Il éclata en un rire nerveux et rauque, tel que doit être celui des damnés; la princesse elle-même en ressentit un vague effroi:
—Vous m'avez dit le nom de la victime, exclama-t-il; eh bien, voulez-vous que je vous dise, moi, celui du délateur?... Prononcez plutôt une autre parole, celle que j'ai sollicitée à vos genoux, et le nom de Rainier Gentil remplacera sur la liste d'écrou des fosses du Louvre celui de Jacobus de Pavanes...
—Infâme!... s'écria la princesse; vous osez espionner et insulter la sœur de votre roi!...

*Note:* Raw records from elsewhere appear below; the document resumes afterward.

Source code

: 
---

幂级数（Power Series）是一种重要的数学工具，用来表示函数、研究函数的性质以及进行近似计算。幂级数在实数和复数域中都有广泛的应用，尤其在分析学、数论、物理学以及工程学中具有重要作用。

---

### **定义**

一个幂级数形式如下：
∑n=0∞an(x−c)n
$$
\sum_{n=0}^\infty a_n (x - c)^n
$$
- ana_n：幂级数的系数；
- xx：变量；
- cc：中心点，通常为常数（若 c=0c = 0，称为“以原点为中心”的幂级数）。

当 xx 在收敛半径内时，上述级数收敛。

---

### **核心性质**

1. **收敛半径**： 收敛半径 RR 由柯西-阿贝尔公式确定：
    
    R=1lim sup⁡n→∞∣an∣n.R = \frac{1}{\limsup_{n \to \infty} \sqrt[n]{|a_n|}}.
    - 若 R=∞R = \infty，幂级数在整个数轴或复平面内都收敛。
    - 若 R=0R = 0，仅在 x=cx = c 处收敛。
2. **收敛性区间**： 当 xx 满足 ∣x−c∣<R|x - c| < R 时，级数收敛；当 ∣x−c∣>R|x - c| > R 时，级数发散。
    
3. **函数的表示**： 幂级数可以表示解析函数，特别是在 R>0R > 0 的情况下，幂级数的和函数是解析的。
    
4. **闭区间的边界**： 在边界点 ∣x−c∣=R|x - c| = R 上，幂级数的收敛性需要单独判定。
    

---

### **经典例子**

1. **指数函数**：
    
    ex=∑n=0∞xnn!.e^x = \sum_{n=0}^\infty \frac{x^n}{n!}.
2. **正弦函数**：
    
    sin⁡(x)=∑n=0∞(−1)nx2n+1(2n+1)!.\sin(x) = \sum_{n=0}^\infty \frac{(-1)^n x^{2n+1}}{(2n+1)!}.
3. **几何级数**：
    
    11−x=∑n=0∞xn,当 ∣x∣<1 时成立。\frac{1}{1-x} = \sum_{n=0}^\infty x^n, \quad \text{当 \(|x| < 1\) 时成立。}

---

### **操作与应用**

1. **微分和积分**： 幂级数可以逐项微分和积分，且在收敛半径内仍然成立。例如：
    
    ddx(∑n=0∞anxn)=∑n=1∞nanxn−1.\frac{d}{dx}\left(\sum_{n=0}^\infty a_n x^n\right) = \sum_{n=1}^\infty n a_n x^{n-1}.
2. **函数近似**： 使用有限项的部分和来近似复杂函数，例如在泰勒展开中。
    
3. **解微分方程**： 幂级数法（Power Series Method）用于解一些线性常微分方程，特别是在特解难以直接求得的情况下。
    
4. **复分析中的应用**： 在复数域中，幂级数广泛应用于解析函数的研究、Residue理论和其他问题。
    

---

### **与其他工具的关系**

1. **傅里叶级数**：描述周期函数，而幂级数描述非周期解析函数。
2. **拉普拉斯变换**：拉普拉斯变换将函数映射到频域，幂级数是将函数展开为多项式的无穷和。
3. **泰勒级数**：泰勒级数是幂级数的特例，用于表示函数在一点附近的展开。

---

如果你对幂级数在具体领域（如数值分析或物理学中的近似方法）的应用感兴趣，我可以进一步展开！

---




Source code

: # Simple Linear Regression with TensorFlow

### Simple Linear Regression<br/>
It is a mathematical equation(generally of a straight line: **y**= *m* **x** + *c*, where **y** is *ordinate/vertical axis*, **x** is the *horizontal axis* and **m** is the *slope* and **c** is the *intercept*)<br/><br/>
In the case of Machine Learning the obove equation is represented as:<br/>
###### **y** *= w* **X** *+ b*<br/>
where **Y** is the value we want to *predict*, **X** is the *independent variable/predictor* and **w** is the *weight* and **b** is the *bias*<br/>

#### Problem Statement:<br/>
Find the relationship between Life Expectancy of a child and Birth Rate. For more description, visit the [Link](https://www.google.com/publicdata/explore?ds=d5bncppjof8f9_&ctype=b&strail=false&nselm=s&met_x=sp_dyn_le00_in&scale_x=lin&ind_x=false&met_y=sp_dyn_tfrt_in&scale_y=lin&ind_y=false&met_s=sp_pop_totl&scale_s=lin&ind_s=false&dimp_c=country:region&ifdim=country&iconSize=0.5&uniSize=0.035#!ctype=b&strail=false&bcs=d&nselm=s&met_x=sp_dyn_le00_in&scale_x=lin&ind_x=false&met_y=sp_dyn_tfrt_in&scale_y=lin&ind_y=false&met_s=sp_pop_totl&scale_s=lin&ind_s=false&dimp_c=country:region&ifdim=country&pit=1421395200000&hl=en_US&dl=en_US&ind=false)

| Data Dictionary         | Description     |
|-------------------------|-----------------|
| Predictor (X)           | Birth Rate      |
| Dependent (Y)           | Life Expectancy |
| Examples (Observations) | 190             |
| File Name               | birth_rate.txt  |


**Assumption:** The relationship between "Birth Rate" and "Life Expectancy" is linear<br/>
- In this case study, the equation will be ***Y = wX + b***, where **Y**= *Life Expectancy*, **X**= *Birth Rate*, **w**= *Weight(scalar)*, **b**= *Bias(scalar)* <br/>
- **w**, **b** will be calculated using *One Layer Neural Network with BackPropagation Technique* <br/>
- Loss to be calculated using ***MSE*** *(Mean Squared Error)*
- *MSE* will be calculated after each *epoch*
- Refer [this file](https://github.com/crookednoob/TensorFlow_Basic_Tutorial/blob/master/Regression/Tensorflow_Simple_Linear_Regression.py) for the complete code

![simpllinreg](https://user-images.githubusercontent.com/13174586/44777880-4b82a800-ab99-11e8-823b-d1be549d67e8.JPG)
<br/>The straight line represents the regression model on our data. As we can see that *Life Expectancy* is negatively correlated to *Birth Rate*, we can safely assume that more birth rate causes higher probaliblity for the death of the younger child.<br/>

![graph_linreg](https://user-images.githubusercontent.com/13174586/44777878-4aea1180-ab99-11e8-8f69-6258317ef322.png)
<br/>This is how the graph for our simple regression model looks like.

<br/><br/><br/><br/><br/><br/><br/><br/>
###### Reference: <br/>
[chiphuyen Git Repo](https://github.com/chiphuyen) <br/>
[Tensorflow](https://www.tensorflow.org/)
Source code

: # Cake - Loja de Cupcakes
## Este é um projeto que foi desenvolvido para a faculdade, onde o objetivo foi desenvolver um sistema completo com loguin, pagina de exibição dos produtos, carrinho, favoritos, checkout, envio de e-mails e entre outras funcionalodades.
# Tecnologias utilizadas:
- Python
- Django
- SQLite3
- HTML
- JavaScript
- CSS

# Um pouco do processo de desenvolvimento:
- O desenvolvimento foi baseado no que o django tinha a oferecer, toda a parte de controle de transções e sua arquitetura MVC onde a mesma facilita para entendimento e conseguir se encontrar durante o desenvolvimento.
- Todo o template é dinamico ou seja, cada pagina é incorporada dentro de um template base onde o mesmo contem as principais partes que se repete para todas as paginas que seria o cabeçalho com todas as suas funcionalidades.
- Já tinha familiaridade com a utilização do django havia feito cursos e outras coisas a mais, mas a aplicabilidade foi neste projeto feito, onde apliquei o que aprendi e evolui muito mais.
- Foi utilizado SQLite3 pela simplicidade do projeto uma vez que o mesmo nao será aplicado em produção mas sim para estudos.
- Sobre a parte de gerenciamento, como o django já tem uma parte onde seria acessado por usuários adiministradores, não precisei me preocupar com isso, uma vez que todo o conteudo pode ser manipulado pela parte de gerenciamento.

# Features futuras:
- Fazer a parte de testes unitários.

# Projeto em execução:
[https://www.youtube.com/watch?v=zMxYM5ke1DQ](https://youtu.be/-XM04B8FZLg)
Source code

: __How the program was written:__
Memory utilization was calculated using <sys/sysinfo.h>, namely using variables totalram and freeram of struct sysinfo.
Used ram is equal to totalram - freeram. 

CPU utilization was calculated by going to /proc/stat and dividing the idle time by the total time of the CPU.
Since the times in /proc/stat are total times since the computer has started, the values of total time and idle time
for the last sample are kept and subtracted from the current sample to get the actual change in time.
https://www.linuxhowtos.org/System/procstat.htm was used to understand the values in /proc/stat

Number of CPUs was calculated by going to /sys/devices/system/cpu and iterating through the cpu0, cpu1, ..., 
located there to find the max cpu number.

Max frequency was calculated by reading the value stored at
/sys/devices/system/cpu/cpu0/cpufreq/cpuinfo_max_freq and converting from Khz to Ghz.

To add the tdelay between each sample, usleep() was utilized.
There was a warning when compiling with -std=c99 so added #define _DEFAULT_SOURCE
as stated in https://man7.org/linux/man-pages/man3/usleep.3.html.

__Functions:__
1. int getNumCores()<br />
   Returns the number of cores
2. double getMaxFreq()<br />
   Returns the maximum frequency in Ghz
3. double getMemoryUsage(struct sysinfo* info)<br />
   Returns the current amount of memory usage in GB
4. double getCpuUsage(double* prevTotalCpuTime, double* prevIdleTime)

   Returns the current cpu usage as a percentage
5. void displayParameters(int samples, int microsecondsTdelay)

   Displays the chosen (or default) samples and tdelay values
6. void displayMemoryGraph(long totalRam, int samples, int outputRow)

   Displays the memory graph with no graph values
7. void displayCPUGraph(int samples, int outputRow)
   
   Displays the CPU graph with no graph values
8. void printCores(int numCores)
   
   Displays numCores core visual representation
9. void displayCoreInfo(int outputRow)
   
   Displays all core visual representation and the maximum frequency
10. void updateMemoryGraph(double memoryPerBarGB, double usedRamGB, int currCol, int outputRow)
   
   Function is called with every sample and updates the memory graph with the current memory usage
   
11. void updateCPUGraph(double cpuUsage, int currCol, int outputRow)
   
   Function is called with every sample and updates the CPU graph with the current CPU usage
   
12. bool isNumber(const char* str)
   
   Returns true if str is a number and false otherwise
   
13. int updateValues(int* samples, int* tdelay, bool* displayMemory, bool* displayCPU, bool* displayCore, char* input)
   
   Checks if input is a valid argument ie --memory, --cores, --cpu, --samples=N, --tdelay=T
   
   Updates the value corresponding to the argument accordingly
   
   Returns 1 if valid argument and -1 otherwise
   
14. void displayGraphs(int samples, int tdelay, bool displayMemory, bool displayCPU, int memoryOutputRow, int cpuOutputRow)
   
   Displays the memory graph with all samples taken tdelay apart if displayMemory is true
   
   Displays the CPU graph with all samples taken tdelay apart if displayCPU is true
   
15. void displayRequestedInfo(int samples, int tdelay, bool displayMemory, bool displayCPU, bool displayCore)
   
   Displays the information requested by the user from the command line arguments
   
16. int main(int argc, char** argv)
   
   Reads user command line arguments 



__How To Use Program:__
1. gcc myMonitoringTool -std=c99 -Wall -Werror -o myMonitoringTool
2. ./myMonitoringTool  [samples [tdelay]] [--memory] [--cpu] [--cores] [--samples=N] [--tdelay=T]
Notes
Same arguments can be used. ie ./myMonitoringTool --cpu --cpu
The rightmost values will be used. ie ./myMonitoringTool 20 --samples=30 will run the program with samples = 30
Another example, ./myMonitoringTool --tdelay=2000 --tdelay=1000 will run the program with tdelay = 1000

Le lecteur a tout compris, sans nul doute: le monstre suspendu à la fenêtre de l'oratoire de la princesse avait reconnu dans un des deux hommes masqués admis en sa présence le traître Rainier Gentil, et avait tout dénoncé à Duprat.
Ce Rainier Gentil était Italien de naissance; il était conseiller aux enquêtes, et secrétaire du baron de Semblançay; c'était lui qui, vendant son maître, avait soustrait dans son chartrier les pièces faisant foi de son innocence, pour les donner à Antoine Duprat.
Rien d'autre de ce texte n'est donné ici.